● Your task:
Give back the lines below exactly, but do not include any pictures.

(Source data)
----------
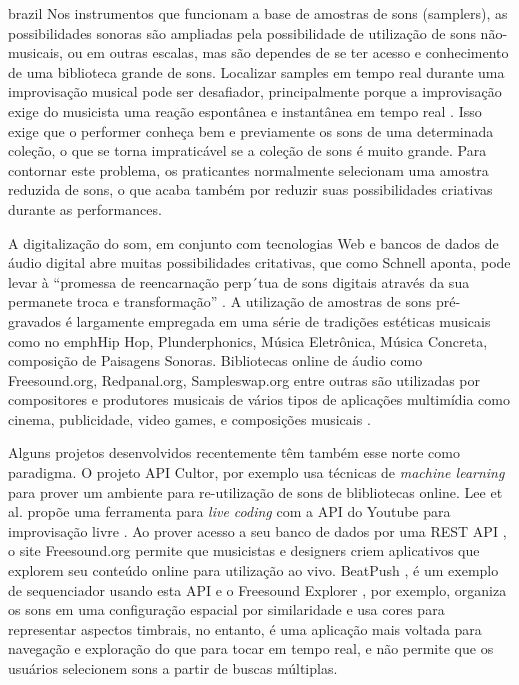 \begin{otherlanguage*}{brazil}
Nos instrumentos que funcionam a base de amostras de sons (samplers), as possibilidades sonoras são ampliadas pela possibilidade de utilização de sons não-musicais, ou em outras escalas, mas são dependes de se ter acesso e conhecimento de uma biblioteca grande de sons. Localizar samples em tempo real durante uma improvisação musical pode ser desafiador\cite{Xambo2018}, principalmente porque a improvisação exige do musicista uma reação espontânea e instantânea em tempo real \cite{canonne2011model}. Isso exige que o performer conheça bem e previamente os sons de uma determinada coleção, o que se torna impraticável se a coleção de sons é muito grande. Para contornar este problema, os praticantes normalmente selecionam uma amostra reduzida de sons, o que acaba também por reduzir suas possibilidades criativas durante as performances.

A digitalização do som, em conjunto com tecnologias Web e bancos de dados de áudio digital abre muitas possibilidades critativas, que como Schnell aponta, pode levar à ``promessa de reencarnação perp´tua de sons digitais através da sua permanete troca e transformação'' \cite{Schnell2013}. A utilização de amostras de sons pré-gravados é largamente empregada em uma série de tradições estéticas musicais como no emph{Hip Hop, Plunderphonics, Música Eletrônica, Música Concreta, composição de Paisagens Sonoras}. Bibliotecas online de áudio como Freesound.org, Redpanal.org, Sampleswap.org entre outras são utilizadas por compositores e produtores musicais de vários tipos de aplicações multimídia como cinema, publicidade, video games, e composições musicais \cite{Roma2013}. 

Alguns projetos desenvolvidos recentemente têm também esse norte como paradigma. O projeto API Cultor, por exemplo \cite{Ordiales2017} usa técnicas de \emph{machine learning} para prover um ambiente para re-utilização de sons de blibliotecas online. Lee et al. propõe uma ferramenta para \emph{live coding} com a API do Youtube para improvisação livre \cite{Lee}. Ao prover acesso a seu banco de dados por uma REST API \cite{Akkermans2011}, o site Freesound.org permite que musicistas e designers criem aplicativos que explorem seu conteúdo online para utilização ao vivo. BeatPush \cite{Feenstra2016}, é um exemplo de sequenciador usando esta API e o Freesound Explorer \cite{Font2016}, por exemplo, organiza os sons em uma configuração espacial por similaridade e usa cores para representar aspectos timbrais, no entanto, é uma aplicação mais voltada para navegação e exploração do que para tocar em tempo real, e não permite que os usuários selecionem sons a partir de buscas múltiplas. 



\end{otherlanguage*}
----------
● Answer for this exercise:
 \begin{otherlanguage*}{brazil}
Nos instrumentos que funcionam a base de amostras de sons (samplers), as possibilidades sonoras são ampliadas pela possibilidade de utilização de sons não-musicais, ou em outras escalas, mas são dependes de se ter acesso e conhecimento de uma biblioteca grande de sons. Localizar samples em tempo real durante uma improvisação musical pode ser desafiador\cite{Xambo2018}, principalmente porque a improvisação exige do musicista uma reação espontânea e instantânea em tempo real \cite{canonne2011model}. Isso exige que o performer conheça bem e previamente os sons de uma determinada coleção, o que se torna impraticável se a coleção de sons é muito grande. Para contornar este problema, os praticantes normalmente selecionam uma amostra reduzida de sons, o que acaba também por reduzir suas possibilidades criativas durante as performances.

A digitalização do som, em conjunto com tecnologias Web e bancos de dados de áudio digital abre muitas possibilidades critativas, que como Schnell aponta, pode levar à ``promessa de reencarnação perp´tua de sons digitais através da sua permanete troca e transformação'' \cite{Schnell2013}. A utilização de amostras de sons pré-gravados é largamente empregada em uma série de tradições estéticas musicais como no emph{Hip Hop, Plunderphonics, Música Eletrônica, Música Concreta, composição de Paisagens Sonoras}. Bibliotecas online de áudio como Freesound.org, Redpanal.org, Sampleswap.org entre outras são utilizadas por compositores e produtores musicais de vários tipos de aplicações multimídia como cinema, publicidade, video games, e composições musicais \cite{Roma2013}. 

Alguns projetos desenvolvidos recentemente têm também esse norte como paradigma. O projeto API Cultor, por exemplo \cite{Ordiales2017} usa técnicas de \emph{machine learning} para prover um ambiente para re-utilização de sons de blibliotecas online. Lee et al. propõe uma ferramenta para \emph{live coding} com a API do Youtube para improvisação livre \cite{Lee}. Ao prover acesso a seu banco de dados por uma REST API \cite{Akkermans2011}, o site Freesound.org permite que musicistas e designers criem aplicativos que explorem seu conteúdo online para utilização ao vivo. BeatPush \cite{Feenstra2016}, é um exemplo de sequenciador usando esta API e o Freesound Explorer \cite{Font2016}, por exemplo, organiza os sons em uma configuração espacial por similaridade e usa cores para representar aspectos timbrais, no entanto, é uma aplicação mais voltada para navegação e exploração do que para tocar em tempo real, e não permite que os usuários selecionem sons a partir de buscas múltiplas. 



\end{otherlanguage*}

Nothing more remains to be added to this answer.